● What is required
Below are the records. Gather each line that holds "clean".

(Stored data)
*** Block opens ***
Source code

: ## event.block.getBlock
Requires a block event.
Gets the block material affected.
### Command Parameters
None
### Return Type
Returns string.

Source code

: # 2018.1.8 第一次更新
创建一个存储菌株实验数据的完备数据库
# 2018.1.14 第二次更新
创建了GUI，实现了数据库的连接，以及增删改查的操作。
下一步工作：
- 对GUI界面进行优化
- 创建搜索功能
*** Block closes ***
*** Block opens ***
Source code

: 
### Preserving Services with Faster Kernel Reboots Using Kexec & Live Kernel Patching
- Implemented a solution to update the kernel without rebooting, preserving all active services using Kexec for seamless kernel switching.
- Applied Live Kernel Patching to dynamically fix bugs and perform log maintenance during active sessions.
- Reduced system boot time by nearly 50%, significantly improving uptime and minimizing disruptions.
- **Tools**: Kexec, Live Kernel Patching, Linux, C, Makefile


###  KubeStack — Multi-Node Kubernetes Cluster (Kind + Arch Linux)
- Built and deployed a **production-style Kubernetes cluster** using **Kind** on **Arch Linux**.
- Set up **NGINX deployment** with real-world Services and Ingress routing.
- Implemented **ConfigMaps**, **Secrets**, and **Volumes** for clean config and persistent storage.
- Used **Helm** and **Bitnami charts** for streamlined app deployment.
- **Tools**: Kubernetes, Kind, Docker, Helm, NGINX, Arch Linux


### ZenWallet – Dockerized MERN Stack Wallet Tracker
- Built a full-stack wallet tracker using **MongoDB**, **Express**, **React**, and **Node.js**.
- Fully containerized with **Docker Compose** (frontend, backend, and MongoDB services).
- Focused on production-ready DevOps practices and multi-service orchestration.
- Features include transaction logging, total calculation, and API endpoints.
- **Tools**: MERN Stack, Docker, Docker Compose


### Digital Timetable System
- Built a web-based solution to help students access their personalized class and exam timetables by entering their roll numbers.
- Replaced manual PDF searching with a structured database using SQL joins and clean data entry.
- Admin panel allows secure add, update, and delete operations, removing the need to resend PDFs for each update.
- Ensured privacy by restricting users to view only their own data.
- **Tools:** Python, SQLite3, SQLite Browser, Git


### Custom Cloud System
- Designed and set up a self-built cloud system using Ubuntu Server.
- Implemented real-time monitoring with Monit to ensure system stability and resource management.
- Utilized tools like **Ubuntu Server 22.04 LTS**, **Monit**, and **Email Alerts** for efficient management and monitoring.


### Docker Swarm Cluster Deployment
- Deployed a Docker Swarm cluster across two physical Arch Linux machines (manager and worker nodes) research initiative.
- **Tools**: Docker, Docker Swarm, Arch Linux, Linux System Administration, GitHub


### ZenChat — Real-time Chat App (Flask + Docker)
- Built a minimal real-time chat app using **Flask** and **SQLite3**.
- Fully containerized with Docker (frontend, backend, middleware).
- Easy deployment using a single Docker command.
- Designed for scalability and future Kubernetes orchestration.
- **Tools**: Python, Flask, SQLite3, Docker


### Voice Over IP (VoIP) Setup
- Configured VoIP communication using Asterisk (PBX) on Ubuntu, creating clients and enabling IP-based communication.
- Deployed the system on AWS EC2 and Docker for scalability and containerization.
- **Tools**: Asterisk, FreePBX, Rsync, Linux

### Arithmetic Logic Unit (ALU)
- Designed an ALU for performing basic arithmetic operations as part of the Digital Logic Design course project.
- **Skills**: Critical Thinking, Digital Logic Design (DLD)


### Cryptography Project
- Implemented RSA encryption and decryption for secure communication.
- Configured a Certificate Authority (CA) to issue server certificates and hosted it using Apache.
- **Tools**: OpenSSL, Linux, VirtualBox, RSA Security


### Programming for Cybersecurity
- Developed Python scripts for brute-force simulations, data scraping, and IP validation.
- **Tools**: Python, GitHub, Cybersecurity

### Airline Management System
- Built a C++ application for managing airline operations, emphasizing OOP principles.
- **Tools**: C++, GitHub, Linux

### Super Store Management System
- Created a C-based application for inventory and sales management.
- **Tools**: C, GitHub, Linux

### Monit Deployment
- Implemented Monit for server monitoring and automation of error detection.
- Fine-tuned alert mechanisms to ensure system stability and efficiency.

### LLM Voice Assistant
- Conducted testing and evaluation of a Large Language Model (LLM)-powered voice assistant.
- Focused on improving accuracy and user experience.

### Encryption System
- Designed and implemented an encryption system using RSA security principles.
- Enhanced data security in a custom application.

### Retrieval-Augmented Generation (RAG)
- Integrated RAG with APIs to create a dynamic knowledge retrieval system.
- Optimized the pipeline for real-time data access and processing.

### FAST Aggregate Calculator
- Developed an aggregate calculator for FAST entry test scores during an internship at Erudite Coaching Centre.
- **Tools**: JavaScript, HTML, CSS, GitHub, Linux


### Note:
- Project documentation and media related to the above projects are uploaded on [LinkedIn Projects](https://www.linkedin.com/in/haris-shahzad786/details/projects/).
*** Block closes ***
● Answer section
- Implemented **ConfigMaps**, **Secrets**, and **Volumes** for clean config and persistent storage.
- Replaced manual PDF searching with a structured database using SQL joins and clean data entry.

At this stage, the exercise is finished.